Yeah. I think this topic is something we write about a lot [and] talk about a lot because our customer base really sits at both ends of the spectrum, right? So we work with very early stage startups who have a small or non-existent RevOps [team] and systems team in place, and then we work with Fortune 500s that have hundreds within each of those teams. And then that sort of middle bucket is where you start to see the paths kind of diverge in terms of how they plan on investing and scaling these disciplines.

And I think it really does come down to a pretty critical stage during early stage growth, particularly in SaaS where you look at any startup series A, series B even, [and] the team is spread thin. You don't yet have all of the headcount you [would need for certain teams]. This often means functions that will eventually be larger teams, like the internal tools team, need a place to live when it's just a few people, and it might not be the permanent place that that reporting structure actually lives. So typically for internal tools and go-to-market systems, specifically ,it falls under the purview of RevOps. And when [company] needs are relatively simple, I think that structure can work fine. Without proper systems leadership [over time], I think internal tools can fall into a routine where they operate in a more reactive capacity.

Problems arise and [internal tools teams are] basically told to go solve that problem, and they do, and they can do that effectively. While that's okay in the beginning, I think companies need to eventually develop a more sophisticated internal tool strategy and an actual product road map, so that they can meet whatever complex needs the business will have — but do so by getting out in front of them so that [those needs] don't become prohibitive and blockers. And what can happen, from what I've seen countless times, is that the wrong perception of what that internal tools team does can take root.
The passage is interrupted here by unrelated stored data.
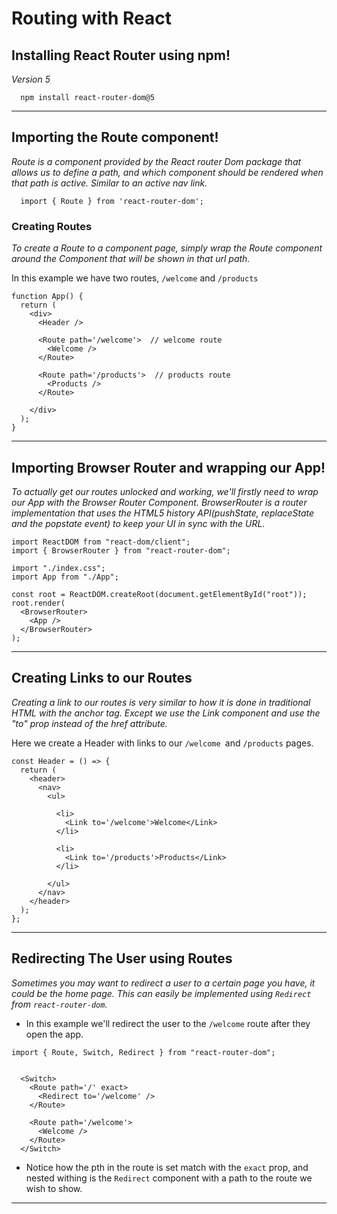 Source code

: # **Routing with React**

## **Installing React Router using npm!**

_Version 5_

```
  npm install react-router-dom@5
```

---

## **Importing the Route component!**

_Route is a component provided by the React router Dom package that allows us to define a path, and which component should be rendered when that path is active. Similar to an active nav link._

```
  import { Route } from 'react-router-dom';
```

### **Creating Routes**

_To create a Route to a component page, simply wrap the Route component around the Component that will be shown in that url path._

In this example we have two routes, `/welcome` and `/products`

```
function App() {
  return (
    <div>
      <Header />

      <Route path='/welcome'>  // welcome route
        <Welcome />
      </Route>

      <Route path='/products'>  // products route
        <Products />
      </Route>

    </div>
  );
}
```

---

## **Importing Browser Router and wrapping our App!**

_To actually get our routes unlocked and working, we'll firstly need to wrap our App with the Browser Router Component. BrowserRouter is a router implementation that uses the HTML5 history API(pushState, replaceState and the popstate event) to keep your UI in sync with the URL._

```
import ReactDOM from "react-dom/client";
import { BrowserRouter } from "react-router-dom";

import "./index.css";
import App from "./App";

const root = ReactDOM.createRoot(document.getElementById("root"));
root.render(
  <BrowserRouter>
    <App />
  </BrowserRouter>
);
```

---

## **Creating Links to our Routes**

_Creating a link to our routes is very similar to how it is done in traditional HTML with the anchor tag. Except we use the Link component and use the "to" prop instead of the href attribute._

Here we create a Header with links to our `/welcome `and `/products` pages.

```
const Header = () => {
  return (
    <header>
      <nav>
        <ul>

          <li>
            <Link to='/welcome'>Welcome</Link>
          </li>

          <li>
            <Link to='/products'>Products</Link>
          </li>

        </ul>
      </nav>
    </header>
  );
};
```

---

## **Redirecting The User using Routes**

_Sometimes you may want to redirect a user to a certain page you have, it could be the home page. This can easily be implemented using `Redirect` from `react-router-dom`._

- In this example we'll redirect the user to the `/welcome` route after they open the app.

```
import { Route, Switch, Redirect } from "react-router-dom";


  <Switch>
    <Route path='/' exact>
      <Redirect to='/welcome' />
    </Route>

    <Route path='/welcome'>
      <Welcome />
    </Route>
  </Switch>

```

- Notice how the pth in the route is set match with the `exact` prop, and nested withing is the `Redirect` component with a path to the route we wish to show.

---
So in those early stages when the group is more reactive, they're viewed as admins, or as a help desk responding to tickets. And they're not really viewed as a center of internal product innovation, because that's not really the scale and scope of the fixes and solutions that they're delivering. But then an organizational culture can form around that perception. And at that point, I think it becomes really difficult to shift how the value of the internal tools function is viewed, which then impedes investment in it, and therefore the capacity of what [the team is] eventually able to deliver. And so it can become self-fulfilling in that regard.

I think in the context of this, perception really is reality. And so I think Salesforce, as soon as possible, needs to be in the hands of a team that can shape the perception of its value, can evangelize the function, can market features internally and really drive innovation around the tool and a lot of that does come down to, yeah, how it's positioned, viewed, perceived internally. And because again in those early stages when it is a bit more of [a] tactical, reactive, build-things-on-the-fly type of discipline — if that takes hold and sticks, it's difficult to reposition it for what it could be. And the ways that you can extract [the] maximum value from internal tools spend and go-to-market system spend.